AIM OF THE TASK: Copy, word for word, the opening line of the data and each line after it until the line that contains "resources or infrastructures, the", which is included. Leave the pictures out.

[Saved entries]

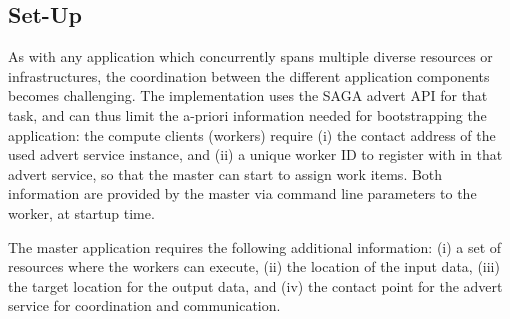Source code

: \documentclass[3p,twocolumn]{elsarticle}
\begin{document}
  

\subsection{\sagamapreduce Set-Up}

As with any application which concurrently spans multiple diverse
resources or infrastructures, the coordination between the different
application components becomes challenging.  The \smr implementation
uses the SAGA advert API for that task, and can thus limit the a-priori
information needed for bootstrapping the application: the compute
clients (workers) require (i) the contact address of the used advert
service instance, and (ii) a unique worker ID to register with in that
advert service, so that the master can start to assign work items.
Both information are provided by the master via command line
parameters to the worker, at startup time.

The master application requires the following additional information:
(i) a set of resources where the workers can execute, (ii) the
location of the input data, (iii) the target location for the output
data, and (iv) the contact point for the advert service for
coordination and communication.  
\end{document}
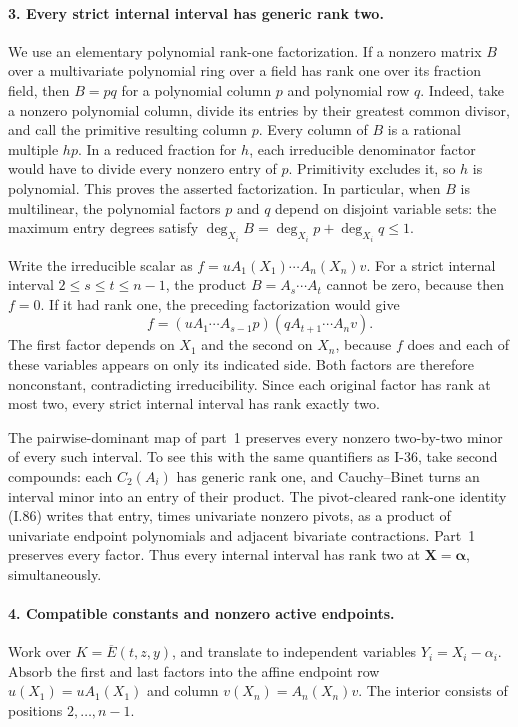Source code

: \paragraph{3. Every strict internal interval has generic rank two.}
We use an elementary polynomial rank-one factorization. If a
nonzero matrix $B$ over a multivariate polynomial ring over a
field has rank one over its fraction field, then $B=pq$ for a
polynomial column $p$ and polynomial row $q$. Indeed, take a
nonzero polynomial column, divide its entries by their greatest
common divisor, and call the primitive resulting column $p$.
Every column of $B$ is a rational multiple $h p$. In a reduced
fraction for $h$, each irreducible denominator factor would have
to divide every nonzero entry of $p$. Primitivity excludes it,
so $h$ is polynomial. This proves the asserted factorization.
In particular, when $B$ is multilinear, the polynomial factors
$p$ and $q$ depend on disjoint variable sets: the maximum entry
degrees satisfy
$\deg_{X_i}B=\deg_{X_i}p+\deg_{X_i}q\le1$.

Write the irreducible scalar as
$f=u A_1(X_1)\cdots A_n(X_n)v$. For a strict internal interval
$2\le s\le t\le n-1$, the product $B=A_s\cdots A_t$ cannot
be zero, because then $f=0$. If it had rank one, the preceding
factorization would give
\[
 f=(uA_1\cdots A_{s-1}p)(qA_{t+1}\cdots A_nv).
 \tag{I.94}
\]
The first factor depends on $X_1$ and the second on $X_n$,
because $f$ does and each of these variables appears on only
its indicated side. Both factors are therefore nonconstant,
contradicting irreducibility. Since each original factor has
rank at most two, every strict internal interval has rank
exactly two.

The pairwise-dominant map of part~1 preserves every nonzero
two-by-two minor of every such interval. To see this with the
same quantifiers as I-36, take second compounds: each
$C_2(A_i)$ has generic rank one, and Cauchy--Binet turns an
interval minor into an entry of their product. The pivot-cleared
rank-one identity (I.86) writes that entry, times univariate
nonzero pivots, as a product of univariate endpoint polynomials
and adjacent bivariate contractions. Part~1 preserves every
factor. Thus every internal interval has rank two at
$\mathbf X=\boldsymbol\alpha$, simultaneously.

\paragraph{4. Compatible constants and nonzero active endpoints.}
Work over $K=\overline E(t,z,y)$, and translate to independent
variables $Y_i=X_i-\alpha_i$. Absorb the first and last factors
into the affine endpoint row $u(X_1)=uA_1(X_1)$ and column
$v(X_n)=A_n(X_n)v$. The interior consists of positions
$2,\ldots,n-1$.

RESPONSE:
Source code

: \documentclass[3p,twocolumn]{elsarticle}
\begin{document}
  

\subsection{\sagamapreduce Set-Up}

As with any application which concurrently spans multiple diverse
resources or infrastructures, the coordination between the different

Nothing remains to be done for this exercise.